I'll take [7/7] (with all the above added to the changelog) with a view
to a 4.21-rc1 merge.  That gives us a couple of months for further
discussion.  Public discussion, please.

It should be noted that [7/7] has a cc:stable.
Jerome Glisse Dec. 3, 2018, 11:37 p.m. UTC | #2
On Wed, Nov 21, 2018 at 05:20:55PM -0800, Andrew Morton wrote:
> On Tue, 20 Nov 2018 15:12:49 -0800 Dan Williams <dan.j.williams@intel.com> wrote:

[...]

> > I am also concerned that HMM was designed in a way to minimize further
> > engagement with the core-MM. That, with these hooks in place,
> > device-drivers are free to implement their own policies without much
> > consideration for whether and how the core-MM could grow to meet that
> > need. Going forward not only should HMM be EXPORT_SYMBOL_GPL, but the
> > core-MM should be allowed the opportunity and stimulus to change and
> > address these new use cases as first class functionality.
> > 
> 
> The arguments are compelling.  I apologize for not thinking of and/or
> not being made aware of them at the time.
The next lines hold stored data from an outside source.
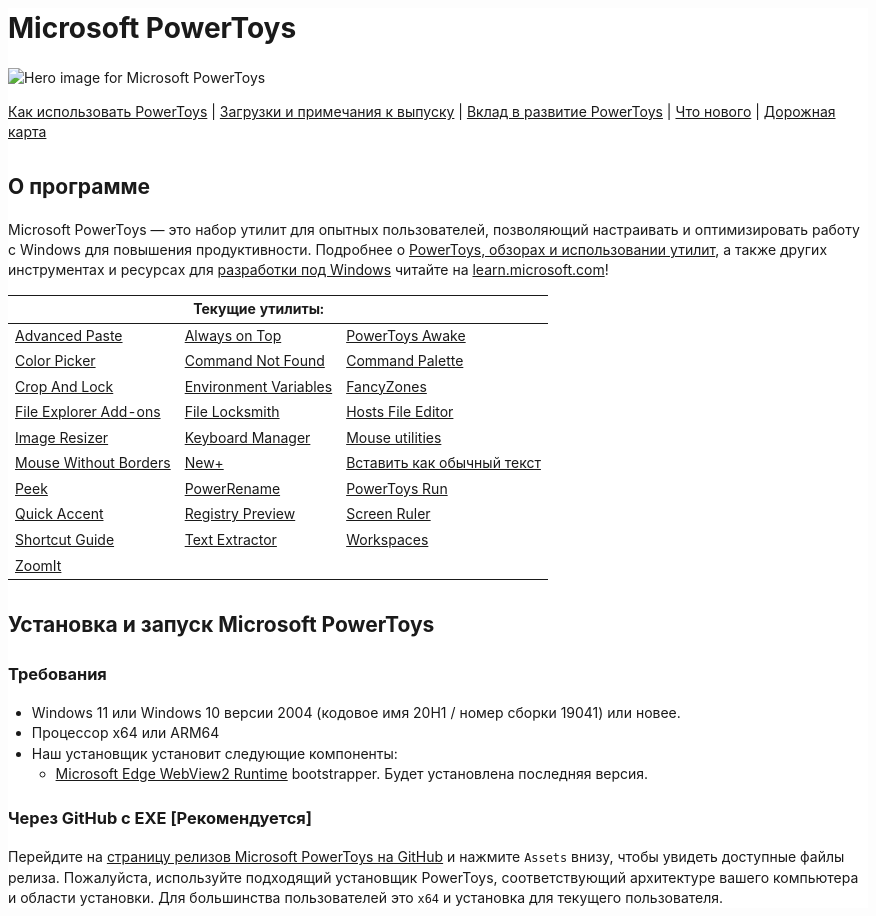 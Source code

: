 # Microsoft PowerToys

![Hero image for Microsoft PowerToys](doc/images/overview/PT_hero_image.png)

[Как использовать PowerToys][usingPowerToys-docs-link] | [Загрузки и примечания к выпуску][github-release-link] | [Вклад в развитие PowerToys](#contributing) | [Что нового](#whats-happening) | [Дорожная карта](#powertoys-roadmap)

## О программе

Microsoft PowerToys — это набор утилит для опытных пользователей, позволяющий настраивать и оптимизировать работу с Windows для повышения продуктивности. Подробнее о [PowerToys, обзорах и использовании утилит][usingPowerToys-docs-link], а также других инструментах и ресурсах для [разработки под Windows](https://learn.microsoft.com/windows/dev-environment/overview) читайте на [learn.microsoft.com][usingPowerToys-docs-link]!

|              | Текущие утилиты:      |              |
|--------------|----------------------|--------------|
| [Advanced Paste](https://aka.ms/PowerToysOverview_AdvancedPaste) | [Always on Top](https://aka.ms/PowerToysOverview_AoT) | [PowerToys Awake](https://aka.ms/PowerToysOverview_Awake) |
| [Color Picker](https://aka.ms/PowerToysOverview_ColorPicker) | [Command Not Found](https://aka.ms/PowerToysOverview_CmdNotFound) | [Command Palette](https://aka.ms/PowerToysOverview_CmdPal) |
| [Crop And Lock](https://aka.ms/PowerToysOverview_CropAndLock) | [Environment Variables](https://aka.ms/PowerToysOverview_EnvironmentVariables) | [FancyZones](https://aka.ms/PowerToysOverview_FancyZones) |
| [File Explorer Add-ons](https://aka.ms/PowerToysOverview_FileExplorerAddOns) | [File Locksmith](https://aka.ms/PowerToysOverview_FileLocksmith) | [Hosts File Editor](https://aka.ms/PowerToysOverview_HostsFileEditor) |
| [Image Resizer](https://aka.ms/PowerToysOverview_ImageResizer) | [Keyboard Manager](https://aka.ms/PowerToysOverview_KeyboardManager) | [Mouse utilities](https://aka.ms/PowerToysOverview_MouseUtilities) |
| [Mouse Without Borders](https://aka.ms/PowerToysOverview_MouseWithoutBorders) | [New+](https://aka.ms/PowerToysOverview_NewPlus) | [Вставить как обычный текст](https://aka.ms/PowerToysOverview_PastePlain) |
| [Peek](https://aka.ms/PowerToysOverview_Peek) | [PowerRename](https://aka.ms/PowerToysOverview_PowerRename) | [PowerToys Run](https://aka.ms/PowerToysOverview_PowerToysRun) |
| [Quick Accent](https://aka.ms/PowerToysOverview_QuickAccent) | [Registry Preview](https://aka.ms/PowerToysOverview_RegistryPreview) | [Screen Ruler](https://aka.ms/PowerToysOverview_ScreenRuler) |
| [Shortcut Guide](https://aka.ms/PowerToysOverview_ShortcutGuide) | [Text Extractor](https://aka.ms/PowerToysOverview_TextExtractor) | [Workspaces](https://aka.ms/PowerToysOverview_Workspaces) |
| [ZoomIt](https://aka.ms/PowerToysOverview_ZoomIt) |

## Установка и запуск Microsoft PowerToys

### Требования

- Windows 11 или Windows 10 версии 2004 (кодовое имя 20H1 / номер сборки 19041) или новее.
- Процессор x64 или ARM64
- Наш установщик установит следующие компоненты:
   - [Microsoft Edge WebView2 Runtime](https://go.microsoft.com/fwlink/p/?LinkId=2124703) bootstrapper. Будет установлена последняя версия.

### Через GitHub с EXE [Рекомендуется]

Перейдите на [страницу релизов Microsoft PowerToys на GitHub][github-release-link] и нажмите `Assets` внизу, чтобы увидеть доступные файлы релиза. Пожалуйста, используйте подходящий установщик PowerToys, соответствующий архитектуре вашего компьютера и области установки. Для большинства пользователей это `x64` и установка для текущего пользователя.


[github-next-release-work]: https://github.com/microsoft/PowerToys/issues?q=is%3Aissue+milestone%3A%22PowerToys+0.92%22
[github-current-release-work]: https://github.com/microsoft/PowerToys/issues?q=is%3Aissue+milestone%3A%22PowerToys+0.91%22
[ptUserX64]: https://github.com/microsoft/PowerToys/releases/download/v0.91.1/PowerToysUserSetup-0.91.1-x64.exe 
[ptUserArm64]: https://github.com/microsoft/PowerToys/releases/download/v0.91.1/PowerToysUserSetup-0.91.1-arm64.exe 
[ptMachineX64]: https://github.com/microsoft/PowerToys/releases/download/v0.91.1/PowerToysSetup-0.91.1-x64.exe 
[ptMachineArm64]: https://github.com/microsoft/PowerToys/releases/download/v0.91.1/PowerToysSetup-0.91.1-arm64.exe
[oss-CLA]: https://cla.opensource.microsoft.com
[oss-conduct-code]: CODE_OF_CONDUCT.md
[community-link]: COMMUNITY.md
[github-release-link]: https://aka.ms/installPowerToys
[microsoft-store-link]: https://aka.ms/getPowertoys
[winget-link]: https://github.com/microsoft/winget-cli#installing-the-client
[roadmap]: https://github.com/microsoft/PowerToys/wiki/Roadmap
[privacy-link]: http://go.microsoft.com/fwlink/?LinkId=521839
[loc-bug]: https://github.com/microsoft/PowerToys/issues/new?assignees=&labels=&template=translation_issue.md&title=
[usingPowerToys-docs-link]: https://aka.ms/powertoys-docs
So i wanted to comment on that part. Yes HMM is an impedence layer
that goes both way ie device driver are shielded from core mm and
core mm folks do not need to understand individual driver to modify
mm, they only need to understand what is provided to the driver by
HMM (and keeps HMM promise intact from driver POV no matter how it
is achieve). So this is intentional.

Nonetheless I want to grow core mm involvement in managing those
memory (see patchset i just posted about hbind() and heterogeneous
memory system). But i do not expect that core mm will be in full
control at least not for some time. The historical reasons is that
device like GPU are not only use for compute (which is where HMM
gets use) but also for graphics (simple desktop or even games).
Those are two differents workload using different API (CUDA/OpenCL
for compute, OpenGL/Vulkan for graphics) on the same underlying
hardware.

Those API expose the hardware in incompatible way when it comes to
memory management (especialy API like Vulkan). Managing memory page
wise is not well suited for graphics. The issues comes from the
fact that we do not want to exclude either workload from happening
concurrently (running your destkop while some compute job is running
in the background). So for this to work we need to keep the device
driver in control of its memory (hence why callback when page are
freed for instance). We also need to forbid things like pinning any
device memory pages ...


I still expect some commonality to emerge accross different hardware
so that we can grow more things and share more code into core mm but
i want to get their organicaly, not forcing everyone into a design
today. I expect this will happens by going from high level concept,
how things get use in userspace from end user POV, and working back-
ward from there to see what common API (if any) we can provided to
catter those common use case.

Cheers,
Jérôme